Printing Tips | Print selected text | Full Day Hansard Transcript         « Prior Item | Item 10 of 45 | Next Item »

About this Item
Speakers - Baird Mr Mike; Daley Mr Michael
Business - Bill, Message, Agreement in Principle, Passing of the Bill, Motion


FIRST STATE SUPERANNUATION AMENDMENT BILL 2008
Page: 8162
    Agreement in Principle

        Debate resumed from 16 May 2008.
    Mr MIKE BAIRD (Manly) [12.13 p.m.]: I lead the debate for the Opposition on the First State Superannuation Amendment Bill 2008. I say at the outset that there are times in this House when one must take significant time to go through a bill or the State budget in forensic detail. We will do that in regard to the budget. There are other matters, such as electricity privatisation, that will take many more hours in this House to consider. In relation to this bill I am pleased to report to the House that the Opposition strongly believes it is a commonsense measure in all its parts.

    The bill will enable New South Wales employees in the following groups to receive their 9 per cent superannuation payment as part of their salary rather than as a contribution to superannuation: firstly, public sector employees who earn less than $450 a month, and, secondly, public sector employees over the age of 70. The First State Superannuation Act 1992 governs superannuation arrangements for New South Wales public sector employees recruited since 1992. First State Super is the default superannuation fund for these employees. Following the last State election, polling staff suggested that their 9 per cent superannuation contribution should be paid as part of their salary instead of a small payment going to a super fund and being eroded by fees. The interesting aspect is that the Iemma Government has decided to consult on this matter. For me that is the highlight of the bill. I think it is a very positive measure. Speaking from experience, having been through university and having had a number of jobs during that time, there is nothing more disturbing than to have small amounts of money disappear into superannuation funds never to be seen again. It creates a significant burden and I think we all understand the polling staff seeking full payment for their work on polling day rather than having part of those funds disappear into a super fund.

    Under Commonwealth legislation superannuation funds make contributions only for employees earning more than $450 a month. Commonwealth legislation also prevents superannuation funds from accepting employer contributions on behalf of employees over the age of 70. As a result the New South Wales Government has had a policy of paying these employees their superannuation payment as part of their salary. This bill formalises that policy under the Act. Again, we think that is sensible. The legislation aligns with Commonwealth legislation, which makes sense. It will prevent the erosion of small superannuation payments. I think the amount involved is about $30 for polling staff, but it also applies to the broader public service.

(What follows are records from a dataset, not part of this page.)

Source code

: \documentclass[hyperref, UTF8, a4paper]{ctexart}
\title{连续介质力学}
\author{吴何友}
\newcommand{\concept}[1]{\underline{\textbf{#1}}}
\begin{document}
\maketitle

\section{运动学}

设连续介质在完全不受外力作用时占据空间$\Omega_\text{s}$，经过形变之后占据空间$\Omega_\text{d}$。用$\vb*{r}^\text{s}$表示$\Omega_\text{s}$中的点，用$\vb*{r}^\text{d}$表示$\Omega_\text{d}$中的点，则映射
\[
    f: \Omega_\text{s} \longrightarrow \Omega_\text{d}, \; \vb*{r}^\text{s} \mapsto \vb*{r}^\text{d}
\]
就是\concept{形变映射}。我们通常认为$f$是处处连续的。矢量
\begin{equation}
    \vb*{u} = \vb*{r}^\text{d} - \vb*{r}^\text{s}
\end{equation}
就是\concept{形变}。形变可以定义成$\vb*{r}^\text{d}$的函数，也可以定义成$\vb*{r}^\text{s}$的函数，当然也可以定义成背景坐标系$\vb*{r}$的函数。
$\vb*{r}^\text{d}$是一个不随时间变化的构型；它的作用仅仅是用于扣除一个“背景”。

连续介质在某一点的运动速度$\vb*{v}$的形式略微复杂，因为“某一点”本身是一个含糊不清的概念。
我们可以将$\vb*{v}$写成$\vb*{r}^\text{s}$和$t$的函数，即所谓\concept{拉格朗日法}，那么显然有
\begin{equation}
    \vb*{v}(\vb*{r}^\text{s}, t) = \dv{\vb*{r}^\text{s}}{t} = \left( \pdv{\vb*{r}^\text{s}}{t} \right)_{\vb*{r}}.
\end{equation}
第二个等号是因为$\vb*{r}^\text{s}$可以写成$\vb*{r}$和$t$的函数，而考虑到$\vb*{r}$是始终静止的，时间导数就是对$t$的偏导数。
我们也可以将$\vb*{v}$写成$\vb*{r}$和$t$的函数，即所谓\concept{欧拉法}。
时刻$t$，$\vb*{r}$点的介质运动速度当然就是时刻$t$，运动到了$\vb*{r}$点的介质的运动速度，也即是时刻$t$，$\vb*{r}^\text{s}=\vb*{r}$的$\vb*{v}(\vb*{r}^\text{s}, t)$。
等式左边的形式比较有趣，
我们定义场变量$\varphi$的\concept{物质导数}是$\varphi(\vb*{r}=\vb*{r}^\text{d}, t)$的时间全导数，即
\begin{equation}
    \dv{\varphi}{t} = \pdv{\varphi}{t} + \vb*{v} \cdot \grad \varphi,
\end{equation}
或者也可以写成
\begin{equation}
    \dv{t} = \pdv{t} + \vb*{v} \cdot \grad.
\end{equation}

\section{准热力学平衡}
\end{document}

    Anyone who receives less than $450 a month will be in the same position as the polling staff, but the polling staff are the main drivers of the bill. It does not make sense to lose $30 from the money earned on polling day to superannuation. The bill will reduce the administrative costs for the First State Superannuation Fund, which again makes sense. It will also ensure that public sector employees over 70 have immediate access to their full salary. We have concerns about superannuation but we will not use debate on this bill to discuss those matters. We do not want to waste the time of the House debating any issues outside the leave of this bill because we support it. We think it is common sense.

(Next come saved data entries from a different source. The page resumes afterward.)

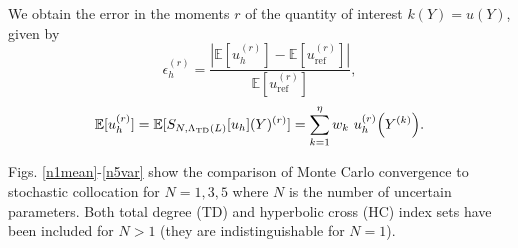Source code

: \documentclass{anstrans}
\newcommand{\expv}[1]{\ensuremath{\mathbb{E}[ #1]}}
\begin{document}
We obtain the error in the moments $r$ of the quantity of interest $k(Y)=u(Y)$, given by
\begin{equation}
\epsilon_h^{(r)}=\frac{|\expv{u_h^{(r)}}-\expv{u_\text{ref}^{(r)}}|}{\expv{u_\text{ref}^{(r)}}},
\end{equation}
\begin{equation}
\expv{u_h^{(r)}}=\expv{S_{N,\Lambda_\text{TD}(L)}[u_h](Y)^{(r)}}=\sum_{k=1}^\eta w_k ~u_h^{(r)}\qty(Y^{(k)}).
\end{equation}

Figs. \ref{n1mean}-\ref{n5var} show the comparison of Monte Carlo convergence to stochastic collocation for $N=1,3,5$ where $N$ is the number of uncertain parameters.  Both total degree (TD) and hyperbolic cross (HC) index sets have been included for $N>1$ (they are indistinguishable for $N=1$).
\end{document}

    Mr MICHAEL DALEY (Maroubra—Parliamentary Secretary) [12.16 p.m.], in reply: I thank the member for Manly and members opposite for their support for this bill. I have been enjoying a bit of verbal jousting with the member for Manly of late over bills such as this. Alas it will not be the case today. The member for Manly is correct in pointing out that the Government has consulted widely on t he bill and that the measures introduced by the bill, slight and small though they may be, will make a difference to certain employees.

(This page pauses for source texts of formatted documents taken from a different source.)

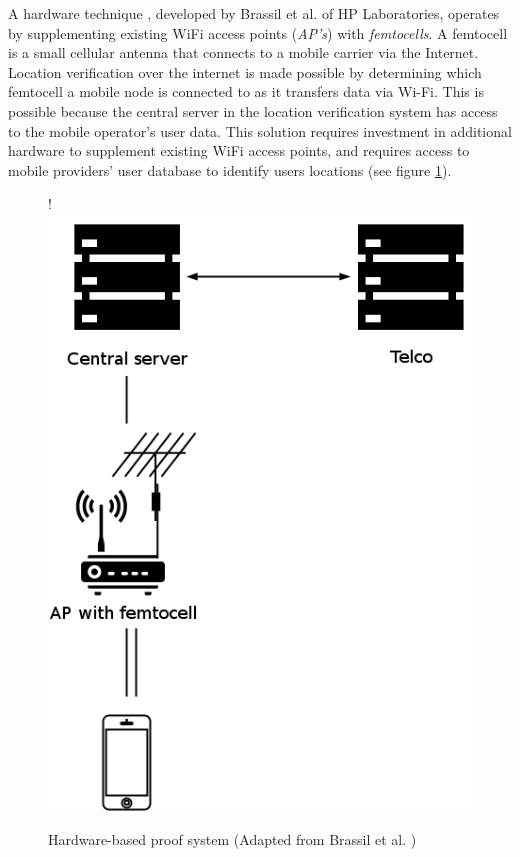A hardware technique \cite{brassil}, developed by Brassil et al. of HP Laboratories, operates by supplementing existing WiFi access points (\textit{AP's}) with \textit{femtocells}. A femtocell is a small cellular antenna that connects to a mobile carrier via the Internet. Location verification over the internet is made possible by determining which femtocell a mobile node is connected to as it transfers data via Wi-Fi. This is possible because the central server in the location verification system has access to the mobile operator's user data. This solution requires investment in additional hardware to supplement existing WiFi access points, and requires access to mobile providers' user database to identify users locations (see figure \ref{fig:hp_labs}).

\begin{figure}[H]
\begin{center}
 {!} {\includegraphics{diagrams/hp_paper.png}}
\caption{Hardware-based proof system (Adapted from Brassil et al. \cite{brassil})}
\label{fig:hp_labs}
\end{center}
\end{figure}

    The bill introduces changes to the First State Superannuation Act 1992 to address concerns of some employees. The amendments in the bill are sensible and will provide better value for our public sector employees. The bill allows payment of the 9 per cent contribution amount as an additional part of salary instead of as a contribution to superannuation for two groups of employees under the Act. The first group is one-off short-term employees. The bill places a $450 ceiling on alternate payments for this group. The employer's complete before-tax salary payment, inclusive of the 9 per cent contribution amount, must be less than $450 in that month for an employee in this group.

    The second group is employees aged over 70. The bill enables the Government to formalise a longstanding policy that requires public service employers to pay the 9 per cent contribution amount as an additional salary to their employees over the age of 70. The arrangement is necessary because the Commonwealth prevents superannuation funds from accepting employer superannuation contributions for these employees, except in specific circumstances. There is no salary ceiling for payments under the bill to prescribed employees in this group. Most employees under the Act will receive superannuation contributions as before. The alternate payment arrangements under the bill will apply to employees only where their employment is prescribed in the regulations. This bill is yet another example of the Iemma Government's commitment to reducing red tape. I commend the bill to the House.

    Question—That this bill be now agreed to in principle—put and resolved in the affirmative.

    Motion agreed to.

    Bill agreed to in principle.

    Passing of the Bill

    Bill declared passed and transmitted to the Legislative Council with a message seeking its concurrence in the bill.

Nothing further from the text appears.